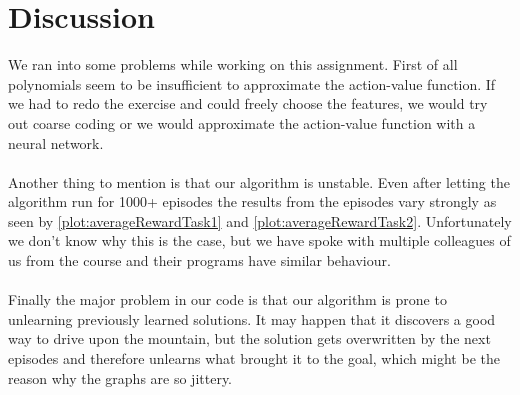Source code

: \documentclass{article}
\begin{document}
	\section{Discussion}
	We ran into some problems while working on this assignment. First of all polynomials seem to be insufficient to approximate the action-value function. If we had to redo the exercise and could freely choose the features, we would try out coarse coding or we would approximate the action-value function with a neural network. \\
	\\
	Another thing to mention is that our algorithm is unstable. Even after letting the algorithm run for 1000+ episodes the results from the episodes vary strongly as seen by \autoref{plot:averageRewardTask1} and \autoref{plot:averageRewardTask2}. Unfortunately we don't know why this is the case, but we have spoke with multiple colleagues of us from the course and their programs have similar behaviour. \\
	\\
	Finally the major problem in our code is that our algorithm is prone to unlearning previously learned solutions. It may happen that it discovers a good way to drive upon the mountain, but the solution gets overwritten by the next episodes and therefore unlearns what brought it to the goal, which might be the reason why the graphs are so jittery. 
	
	
	
	
\end{document}
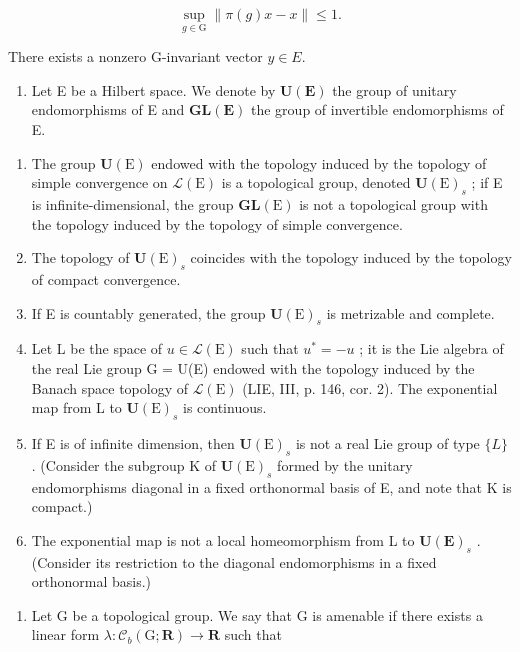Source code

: \[
\sup _ {g \in \mathrm{G}} \| \pi (g) x - x \| \leqslant 1.
\]

There exists a nonzero G-invariant vector \(y \in E\).

\begin{enumerate}
\def\labelenumi{\arabic{enumi})}
\setcounter{enumi}{2}
\tightlist
\item
  Let E be a Hilbert space. We denote by \(\mathbf{U}(\mathbf{E})\) the group of unitary endomorphisms of E and \(\mathbf{GL}(\mathbf{E})\) the group of invertible endomorphisms of E.
\end{enumerate}

\begin{enumerate}
\def\labelenumi{\alph{enumi})}
\item
  The group \(\mathbf{U}(\mathrm{E})\) endowed with the topology induced by the topology of simple convergence on \(\mathcal{L}(\mathrm{E})\) is a topological group, denoted \(\mathbf{U}(\mathrm{E})_{s}\) ; if E is infinite-dimensional, the group \(\mathbf{GL}(\mathrm{E})\) is not a topological group with the topology induced by the topology of simple convergence.
\item
  The topology of \(\mathbf{U}(\mathrm{E})_{s}\) coincides with the topology induced by the topology of compact convergence.
\item
  If E is countably generated, the group \(\mathbf{U}(\mathrm{E})_{s}\) is metrizable and complete.
\item
  Let L be the space of \(u \in \mathcal{L}(\mathrm{E})\) such that \(u^{*} = -u\) ; it is the Lie algebra of the real Lie group G = U(E) endowed with the topology induced by the Banach space topology of \(\mathcal{L}(\mathrm{E})\) (LIE, III, p. 146, cor. 2). The exponential map from L to \(\mathbf{U}(\mathrm{E})_s\) is continuous.
\item
  If E is of infinite dimension, then \(\mathbf{U}(\mathrm{E})_{s}\) is not a real Lie group of type \(\{L\}\) . (Consider the subgroup K of \(\mathbf{U}(\mathrm{E})_{s}\) formed by the unitary endomorphisms diagonal in a fixed orthonormal basis of E, and note that K is compact.)
\item
  The exponential map is not a local homeomorphism from L to \(\mathbf{U}(\mathbf{E})_{s}\) . (Consider its restriction to the diagonal endomorphisms in a fixed orthonormal basis.)
\end{enumerate}

\begin{enumerate}
\def\labelenumi{\arabic{enumi})}
\setcounter{enumi}{3}
\tightlist
\item
  Let G be a topological group. We say that G is amenable if there exists a linear form \(\lambda\colon\mathcal{C}_{b}(\mathrm{G};\mathbf{R})\to\mathbf{R}\) such that
\end{enumerate}


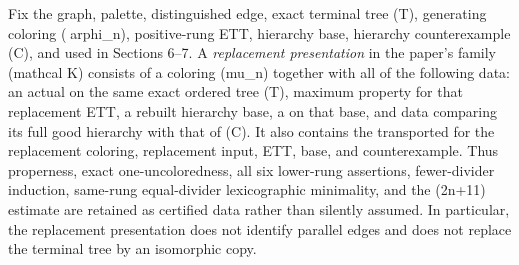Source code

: \begin{definition}
Fix the graph, palette, distinguished edge, exact terminal tree (T),
generating coloring (arphi_n), positive-rung ETT, hierarchy base,
hierarchy counterexample (C), and
 used in Sections 6--7.
A \emph{replacement presentation} in the paper's family (mathcal K)
consists of a coloring (mu_n) together with all of the following data:
an actual  on the same exact
ordered tree (T), maximum property for that replacement ETT, a rebuilt
hierarchy base, a  on that base, and
 data comparing its full good hierarchy with
that of (C).  It also contains the transported
 for the replacement
coloring, replacement input, ETT, base, and counterexample.  Thus
properness, exact one-uncoloredness, all six lower-rung assertions,
fewer-divider induction, same-rung equal-divider lexicographic minimality,
and the (2n+11) estimate are retained as certified data rather than
silently assumed.  In particular, the replacement presentation does not
identify parallel edges and does not replace the terminal tree by an
isomorphic copy.
\end{definition}
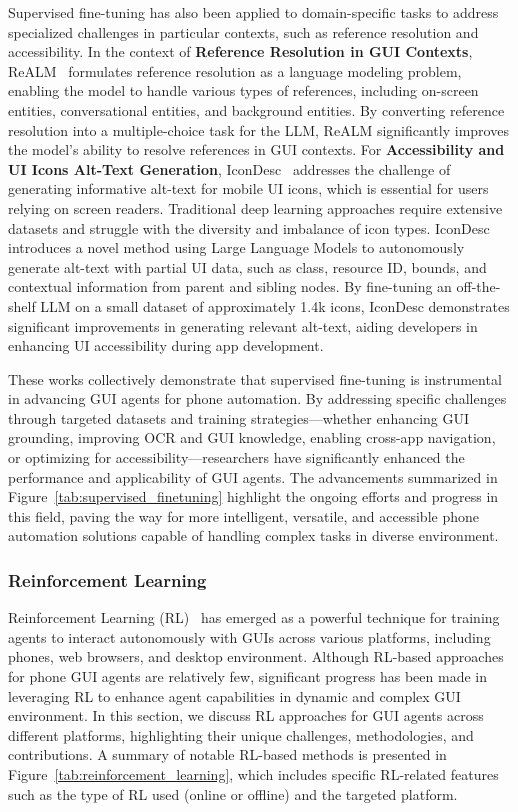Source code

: Supervised fine-tuning has also been applied to domain-specific tasks to address specialized challenges in particular contexts, such as reference resolution and accessibility.
In the context of \textbf{Reference Resolution in GUI Contexts}, ReALM~\cite{moniz2024realm} formulates reference resolution as a language modeling problem, enabling the model to handle various types of references, including on-screen entities, conversational entities, and background entities. By converting reference resolution into a multiple-choice task for the LLM, ReALM significantly improves the model's ability to resolve references in GUI contexts.
For \textbf{Accessibility and UI Icons Alt-Text Generation}, IconDesc~\cite{haque2024infering} addresses the challenge of generating informative alt-text for mobile UI icons, which is essential for users relying on screen readers. Traditional deep learning approaches require extensive datasets and struggle with the diversity and imbalance of icon types. IconDesc introduces a novel method using Large Language Models to autonomously generate alt-text with partial UI data, such as class, resource ID, bounds, and contextual information from parent and sibling nodes. By fine-tuning an off-the-shelf LLM on a small dataset of approximately 1.4k icons, IconDesc demonstrates significant improvements in generating relevant alt-text, aiding developers in enhancing UI accessibility during app development.


These works collectively demonstrate that supervised fine-tuning is instrumental in advancing GUI agents for phone automation. By addressing specific challenges through targeted datasets and training strategies—whether enhancing GUI grounding, improving OCR and GUI knowledge, enabling cross-app navigation, or optimizing for accessibility—researchers have significantly enhanced the performance and applicability of GUI agents. The advancements summarized in Figure~\ref{tab:supervised_finetuning} highlight the ongoing efforts and progress in this field, paving the way for more intelligent, versatile, and accessible phone automation solutions capable of handling complex tasks in diverse environment.

\subsubsection{Reinforcement Learning}
\label{subsubsec:rl}


Reinforcement Learning (RL)~\cite{kaelbling1996reinforcement} has emerged as a powerful technique for training agents to interact autonomously with GUIs across various platforms, including phones, web browsers, and desktop environment. Although RL-based approaches for phone GUI agents are relatively few, significant progress has been made in leveraging RL to enhance agent capabilities in dynamic and complex GUI environment. In this section, we discuss RL approaches for GUI agents across different platforms, highlighting their unique challenges, methodologies, and contributions. A summary of notable RL-based methods is presented in Figure~\ref{tab:reinforcement_learning}, which includes specific RL-related features such as the type of RL used (online or offline) and the targeted platform.

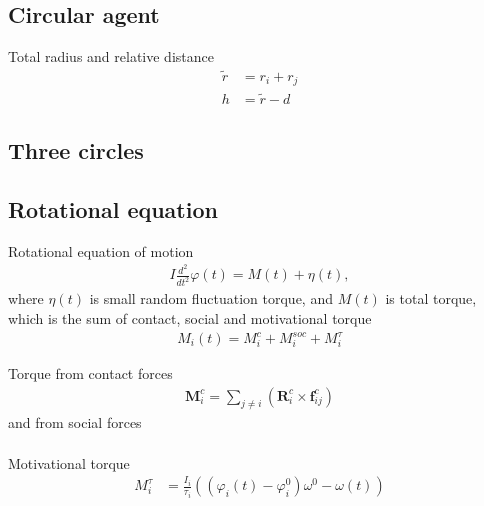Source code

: \subsection{Circular agent}
Total radius and relative distance
\begin{align}
\tilde{r} &= r_{i} + r_{j} \\
h &= \tilde{r} - d
\end{align}

\subsection{Three circles}


\subsection{Rotational equation}
Rotational equation of motion 
\begin{align}
I \frac{d^{2}}{d t^{2}} \varphi(t) = M(t) + \eta(t),
\end{align}
where $ \eta(t) $ is small random fluctuation torque, and $ M(t) $ is total torque, which is the sum of contact, social and motivational torque
\begin{align}
M_{i}(t) = M_{i}^{c} + M_{i}^{soc} + M_{i}^{\tau}
\end{align}

Torque from contact forces
\begin{align}
\mathbf{M}_{i}^{c} = \sum_{j\neq i}^{} \left(\mathbf{R}_{i}^{c} \times \mathbf{f}_{ij}^{c}\right)
\end{align}
and from social forces
\begin{align}
\end{align}

Motivational torque
\begin{align}
M_{i}^{\tau} &= \frac{I_{i}}{\tau_{i}} \left((\varphi_{i}(t) - \varphi_{i}^{0}) \omega^{0} - \omega(t)\right) \\
\end{align}


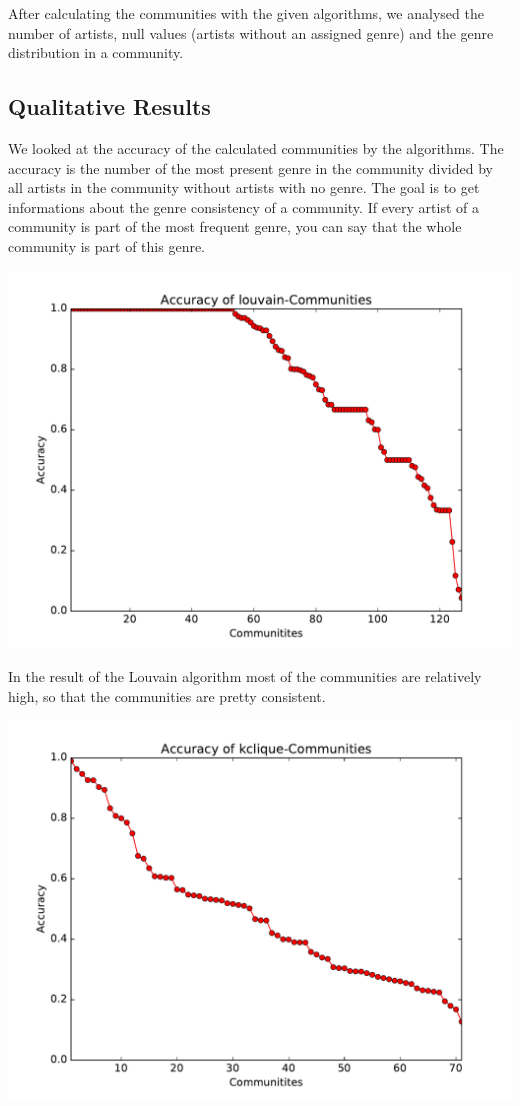 \documentclass[11pt,a4paper,onecolumn,notitlepage]{article}
\begin{document}
After calculating the communities with the given algorithms, we analysed the number of artists, null values (artists without an assigned genre) and the genre distribution in a community.

\subsection{Qualitative Results}

We looked at the accuracy of the calculated communities by the algorithms. The accuracy is the number of the most present genre in the community divided by all artists in the community without artists with no genre. The goal is to get informations about the genre consistency of a community. If every artist of a community is part of the most frequent genre, you can say that the whole community is part of this genre.

\includegraphics[scale=0.4]{spotify_acc_louvain.pdf}

In the result of the Louvain algorithm most of the communities are relatively high, so that the communities are pretty consistent.

\includegraphics[scale=0.4]{spotify_acc_kclique.pdf}
\end{document}
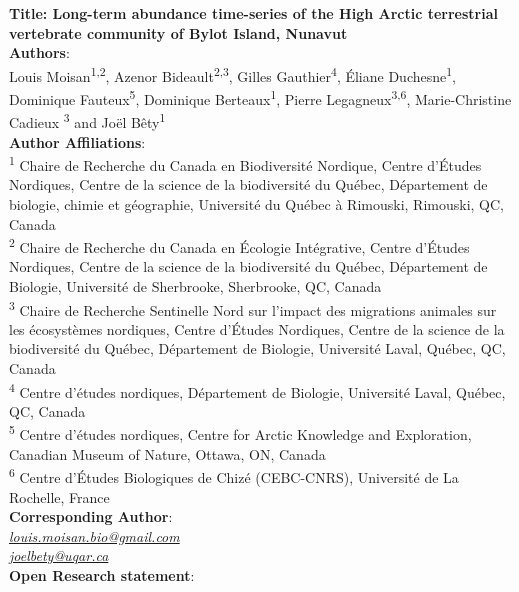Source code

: \documentclass[a4paper,twoside,12pt]{article}
\begin{document}
 
\begingroup  
  \centering
\textbf{Title: Long-term abundance time-series of the High Arctic terrestrial vertebrate community of Bylot Island, Nunavut}\\[1.5em]

\textbf{Authors}:\\
 Louis Moisan\textsuperscript{1,2}, Azenor Bideault\textsuperscript{2,3}, Gilles Gauthier\textsuperscript{4}, Éliane Duchesne\textsuperscript{1}, 
 Dominique Fauteux\textsuperscript{5}, Dominique Berteaux\textsuperscript{1}, Pierre Legagneux\textsuperscript{3,6}, Marie-Christine Cadieux \textsuperscript{3} and Joël Bêty\textsuperscript{1}\\[1.5em]

\textbf{Author Affiliations}:\\
\textsuperscript{1} Chaire de Recherche du Canada en Biodiversité Nordique, Centre d’Études Nordiques, Centre de la science de la biodiversité du Québec, Département de biologie, chimie et géographie, Université du Québec à Rimouski, Rimouski, QC, Canada\\
\textsuperscript{2} Chaire de Recherche du Canada en Écologie Intégrative, Centre d’Études Nordiques, Centre de la science de la biodiversité du Québec, Département de Biologie, Université de Sherbrooke, Sherbrooke, QC, Canada\\
\textsuperscript{3} Chaire de Recherche Sentinelle Nord sur l’impact des migrations animales sur les écosystèmes nordiques, Centre d’Études Nordiques, Centre de la science de la biodiversité du Québec, Département de Biologie, Université Laval, Québec, QC, Canada\\
\textsuperscript{4} Centre d’études nordiques, Département de Biologie, Université Laval, Québec, QC, Canada\\
\textsuperscript{5} Centre d’études nordiques, Centre for Arctic Knowledge and Exploration, Canadian Museum of Nature, Ottawa, ON, Canada\\
\textsuperscript{6} Centre d’Études Biologiques de Chizé (CEBC-CNRS), Université de La Rochelle, France 
\\[1.5em]

\textbf{Corresponding Author}:\\
\textit{\href{mailto:louis.moisan.bio@gmail.com}{louis.moisan.bio@gmail.com}}\\
\textit{\href{mailto:joel_bety@uqar.ca}{joel{\textunderscore}bety@uqar.ca}}
\\[1.5em]

\textbf{Open Research statement}:
\end{document}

> [EXERCISE DESCRIPTION]:
For every line above in which the string "rung" appears, add one; please give the final count and nothing else.

> [ANSWER SECTION]:
3